Es pues evidente que la educación del hombre debe tener la preocupación del
grupo social y preparar al niño a desempeñar en él su papel correspondiente. Formar al
hombre para que lleve una vida normal útil y de sacrificio en la comunidad, o, dicho de
otro modo, guiar el desenvolvimiento de la persona humana en la esfera social,
despertando y fortaleciendo el sentido de su libertad así como el de sus obligaciones y
de sus responsabilidades; todo esto constituye un objetivo esencial de la educación. Mas
no es éste el primero sino el segundo de sus fines esenciales. El fin primario de la
educación concierne a la persona humana en su vida personal y en su progreso
espiritual, no en sus relaciones con el medio social. Además, en lo que se refiere al fin
secundario de que estoy hablando jamás debemos echar en olvido que la misma libertad
personal está en el centro y corazón de la vida social, y que una sociedad humana es en
realidad un conjunto de libertades humanas que aceptan la obediencia y el sacrificio y
una ley común para el bien común, en forma de hacer a estas libertades personales
capaces de conseguir en cada individuo un acabamiento verdaderamente humano. El
hombre y el grupo van juntos el uno con el otro, y se sobrepujan el uno al otro desde
diferentes puntos de vista. El hombre se encuentra a sí mismo al subordinarse al grupo,
y el grupo sólo consigue su fin cuando se pone al servicio del hombre y cuando
comprende que el hombre tiene secretos y una vocación de que el grupo carece. (págs.
25 – 26).

(De: El hombre y el Estado, Madrid, Ed. Encuentro, 1983)
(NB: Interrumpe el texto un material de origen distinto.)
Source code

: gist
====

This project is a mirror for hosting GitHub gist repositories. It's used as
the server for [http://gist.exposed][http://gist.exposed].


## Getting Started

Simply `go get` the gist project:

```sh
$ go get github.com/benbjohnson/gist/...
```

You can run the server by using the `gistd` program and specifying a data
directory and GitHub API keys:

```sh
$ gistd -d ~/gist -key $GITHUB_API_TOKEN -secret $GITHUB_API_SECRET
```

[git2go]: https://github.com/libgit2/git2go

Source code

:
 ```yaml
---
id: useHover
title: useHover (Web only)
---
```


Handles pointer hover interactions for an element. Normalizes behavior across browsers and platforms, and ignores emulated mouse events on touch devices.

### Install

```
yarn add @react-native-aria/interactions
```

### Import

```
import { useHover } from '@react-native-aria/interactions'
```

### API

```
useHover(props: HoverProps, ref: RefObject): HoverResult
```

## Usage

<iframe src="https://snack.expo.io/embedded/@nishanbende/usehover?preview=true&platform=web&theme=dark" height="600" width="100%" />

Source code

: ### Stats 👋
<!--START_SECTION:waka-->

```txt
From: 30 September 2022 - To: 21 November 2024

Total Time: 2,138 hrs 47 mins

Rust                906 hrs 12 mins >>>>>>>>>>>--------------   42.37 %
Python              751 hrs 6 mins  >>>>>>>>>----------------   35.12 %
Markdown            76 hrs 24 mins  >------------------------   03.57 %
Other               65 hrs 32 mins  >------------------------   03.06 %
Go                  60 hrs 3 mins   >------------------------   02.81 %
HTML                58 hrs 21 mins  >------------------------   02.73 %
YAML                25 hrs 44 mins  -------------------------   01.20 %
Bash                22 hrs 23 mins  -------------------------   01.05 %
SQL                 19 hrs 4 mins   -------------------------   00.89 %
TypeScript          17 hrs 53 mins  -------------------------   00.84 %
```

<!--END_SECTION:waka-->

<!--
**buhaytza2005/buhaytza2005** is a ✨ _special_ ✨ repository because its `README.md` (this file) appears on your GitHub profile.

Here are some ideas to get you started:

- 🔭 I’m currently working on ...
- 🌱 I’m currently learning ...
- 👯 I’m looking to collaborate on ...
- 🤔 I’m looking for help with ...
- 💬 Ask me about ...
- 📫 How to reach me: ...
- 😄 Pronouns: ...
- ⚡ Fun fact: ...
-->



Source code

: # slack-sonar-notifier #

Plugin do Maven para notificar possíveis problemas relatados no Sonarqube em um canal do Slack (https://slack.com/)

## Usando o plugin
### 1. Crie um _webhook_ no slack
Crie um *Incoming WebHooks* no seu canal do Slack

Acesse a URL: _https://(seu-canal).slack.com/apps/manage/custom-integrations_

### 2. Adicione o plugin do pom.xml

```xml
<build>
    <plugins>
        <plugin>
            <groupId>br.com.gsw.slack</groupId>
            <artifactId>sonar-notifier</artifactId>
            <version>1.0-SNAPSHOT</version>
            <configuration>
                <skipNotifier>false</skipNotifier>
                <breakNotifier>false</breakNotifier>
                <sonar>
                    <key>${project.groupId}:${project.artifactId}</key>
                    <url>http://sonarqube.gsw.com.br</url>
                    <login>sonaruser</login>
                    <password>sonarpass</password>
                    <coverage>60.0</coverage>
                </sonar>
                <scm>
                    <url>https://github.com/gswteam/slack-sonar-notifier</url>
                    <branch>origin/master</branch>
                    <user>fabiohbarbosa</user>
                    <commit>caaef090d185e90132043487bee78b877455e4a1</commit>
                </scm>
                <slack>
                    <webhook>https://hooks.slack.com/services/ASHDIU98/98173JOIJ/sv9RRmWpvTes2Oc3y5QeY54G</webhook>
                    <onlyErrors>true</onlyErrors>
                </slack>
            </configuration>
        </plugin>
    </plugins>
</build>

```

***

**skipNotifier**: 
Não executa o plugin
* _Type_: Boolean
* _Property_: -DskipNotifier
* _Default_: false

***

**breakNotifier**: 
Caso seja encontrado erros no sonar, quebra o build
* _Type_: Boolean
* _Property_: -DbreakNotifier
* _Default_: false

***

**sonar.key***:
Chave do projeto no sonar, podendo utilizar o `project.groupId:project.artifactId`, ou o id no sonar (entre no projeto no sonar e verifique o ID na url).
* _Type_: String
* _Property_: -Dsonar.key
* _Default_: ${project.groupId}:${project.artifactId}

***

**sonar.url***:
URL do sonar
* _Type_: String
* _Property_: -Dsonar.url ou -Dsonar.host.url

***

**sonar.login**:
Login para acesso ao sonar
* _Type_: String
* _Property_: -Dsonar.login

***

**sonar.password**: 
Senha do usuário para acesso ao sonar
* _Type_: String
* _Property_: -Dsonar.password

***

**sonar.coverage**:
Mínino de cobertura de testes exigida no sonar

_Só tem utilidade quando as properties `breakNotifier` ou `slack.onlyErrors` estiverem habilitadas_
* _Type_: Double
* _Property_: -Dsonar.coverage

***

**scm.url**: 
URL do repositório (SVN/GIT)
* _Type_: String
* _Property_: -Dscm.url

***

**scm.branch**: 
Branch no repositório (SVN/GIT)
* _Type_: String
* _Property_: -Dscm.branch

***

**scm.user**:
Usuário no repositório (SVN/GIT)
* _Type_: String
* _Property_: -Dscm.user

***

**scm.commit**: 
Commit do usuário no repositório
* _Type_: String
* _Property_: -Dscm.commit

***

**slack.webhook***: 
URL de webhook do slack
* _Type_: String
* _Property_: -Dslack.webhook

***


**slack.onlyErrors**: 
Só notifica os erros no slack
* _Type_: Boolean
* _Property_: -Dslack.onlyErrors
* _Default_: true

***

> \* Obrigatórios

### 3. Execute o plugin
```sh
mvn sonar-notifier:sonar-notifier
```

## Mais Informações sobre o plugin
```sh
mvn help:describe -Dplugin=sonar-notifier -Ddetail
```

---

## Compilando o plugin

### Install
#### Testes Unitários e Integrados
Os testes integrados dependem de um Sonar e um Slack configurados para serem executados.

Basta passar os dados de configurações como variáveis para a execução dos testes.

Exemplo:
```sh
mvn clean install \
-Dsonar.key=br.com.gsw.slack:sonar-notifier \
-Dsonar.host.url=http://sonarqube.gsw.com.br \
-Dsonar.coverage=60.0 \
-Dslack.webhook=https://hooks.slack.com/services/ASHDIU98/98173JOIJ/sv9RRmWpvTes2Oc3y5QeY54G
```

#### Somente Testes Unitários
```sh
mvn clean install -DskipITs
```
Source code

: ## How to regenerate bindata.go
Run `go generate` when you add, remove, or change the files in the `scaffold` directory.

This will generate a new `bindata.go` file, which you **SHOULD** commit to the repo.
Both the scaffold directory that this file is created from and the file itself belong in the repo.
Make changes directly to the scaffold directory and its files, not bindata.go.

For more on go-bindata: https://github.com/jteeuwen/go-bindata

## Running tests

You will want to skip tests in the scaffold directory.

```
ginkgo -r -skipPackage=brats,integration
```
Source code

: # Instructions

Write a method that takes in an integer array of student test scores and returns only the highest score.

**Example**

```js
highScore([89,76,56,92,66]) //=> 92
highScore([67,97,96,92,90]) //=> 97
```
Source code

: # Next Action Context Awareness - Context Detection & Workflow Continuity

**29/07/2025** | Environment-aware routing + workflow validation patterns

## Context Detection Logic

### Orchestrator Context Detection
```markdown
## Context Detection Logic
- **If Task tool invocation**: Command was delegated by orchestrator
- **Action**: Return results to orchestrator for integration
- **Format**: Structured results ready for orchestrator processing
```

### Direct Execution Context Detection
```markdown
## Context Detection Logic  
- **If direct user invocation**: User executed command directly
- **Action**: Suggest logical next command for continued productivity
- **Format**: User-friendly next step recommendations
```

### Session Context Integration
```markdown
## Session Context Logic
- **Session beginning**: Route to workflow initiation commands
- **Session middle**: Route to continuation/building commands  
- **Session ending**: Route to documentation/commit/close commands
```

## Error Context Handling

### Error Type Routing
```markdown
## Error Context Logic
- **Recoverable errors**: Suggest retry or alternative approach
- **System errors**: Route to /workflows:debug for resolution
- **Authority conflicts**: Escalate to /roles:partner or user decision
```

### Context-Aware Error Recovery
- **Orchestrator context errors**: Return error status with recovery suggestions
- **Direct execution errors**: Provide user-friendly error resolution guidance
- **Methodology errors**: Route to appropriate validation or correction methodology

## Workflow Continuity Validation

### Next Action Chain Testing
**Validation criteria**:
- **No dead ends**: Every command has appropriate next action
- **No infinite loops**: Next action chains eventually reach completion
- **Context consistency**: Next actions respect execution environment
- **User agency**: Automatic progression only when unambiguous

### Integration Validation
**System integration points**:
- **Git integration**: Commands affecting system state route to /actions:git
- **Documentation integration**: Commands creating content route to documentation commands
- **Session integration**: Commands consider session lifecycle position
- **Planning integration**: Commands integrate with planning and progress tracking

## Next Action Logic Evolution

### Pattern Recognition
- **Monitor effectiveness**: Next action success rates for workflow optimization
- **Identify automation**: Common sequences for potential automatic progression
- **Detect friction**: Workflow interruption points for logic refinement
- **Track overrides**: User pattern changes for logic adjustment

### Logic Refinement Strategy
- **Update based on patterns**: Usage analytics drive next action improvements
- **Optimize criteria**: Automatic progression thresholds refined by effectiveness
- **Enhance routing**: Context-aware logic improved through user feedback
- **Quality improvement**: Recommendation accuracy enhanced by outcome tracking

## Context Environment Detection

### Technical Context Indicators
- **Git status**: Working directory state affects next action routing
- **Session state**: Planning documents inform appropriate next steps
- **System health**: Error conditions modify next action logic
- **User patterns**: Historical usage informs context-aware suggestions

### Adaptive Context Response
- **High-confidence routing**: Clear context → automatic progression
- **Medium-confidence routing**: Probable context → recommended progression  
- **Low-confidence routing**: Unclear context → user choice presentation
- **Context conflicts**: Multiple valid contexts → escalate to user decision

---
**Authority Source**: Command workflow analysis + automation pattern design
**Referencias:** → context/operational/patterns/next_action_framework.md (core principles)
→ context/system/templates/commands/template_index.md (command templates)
La educación depende ante todo de la familia. Pues el fin de la familia no es sólo
el de engendrar nuevos seres vivos (las promiscuidad bastaría para ello), sino el de
engendrarlos como a hijos de hombres y criarlos tanto espiritual como físicamente. Bajo
la diversidad de las formas y costumbres particulares, siempre y en todas partes han
tenido los hombres conciencia de esta exigencia de la ley natural. La función de la
Escuela y la del Estado en materia de educación no son, así, más que funciones
auxiliares en relación con el grupo familiar –funciones auxiliares, por otra parte
normales, pues el grupo familiar es incapaz de suministrar a la juventud todo el conjun
to de conocimientos necesarios para la formación de un hombre en la vida civilizada-=
El punto que desearía aclarar es que, al ejercer esta función auxiliar normal, la Escuela y
el Eatado tienen, no sólo que desarrollar en los futuros ciudadanos los conocimientos, el
saber y la sabiduría que responden al ideal de la “educación liberal para todos”, sino
también que alimentar en ellos esa adhesión auténtica y razonada a la carta democrática
que se requiere para la unidad misma del cuerpo político (pág. 138).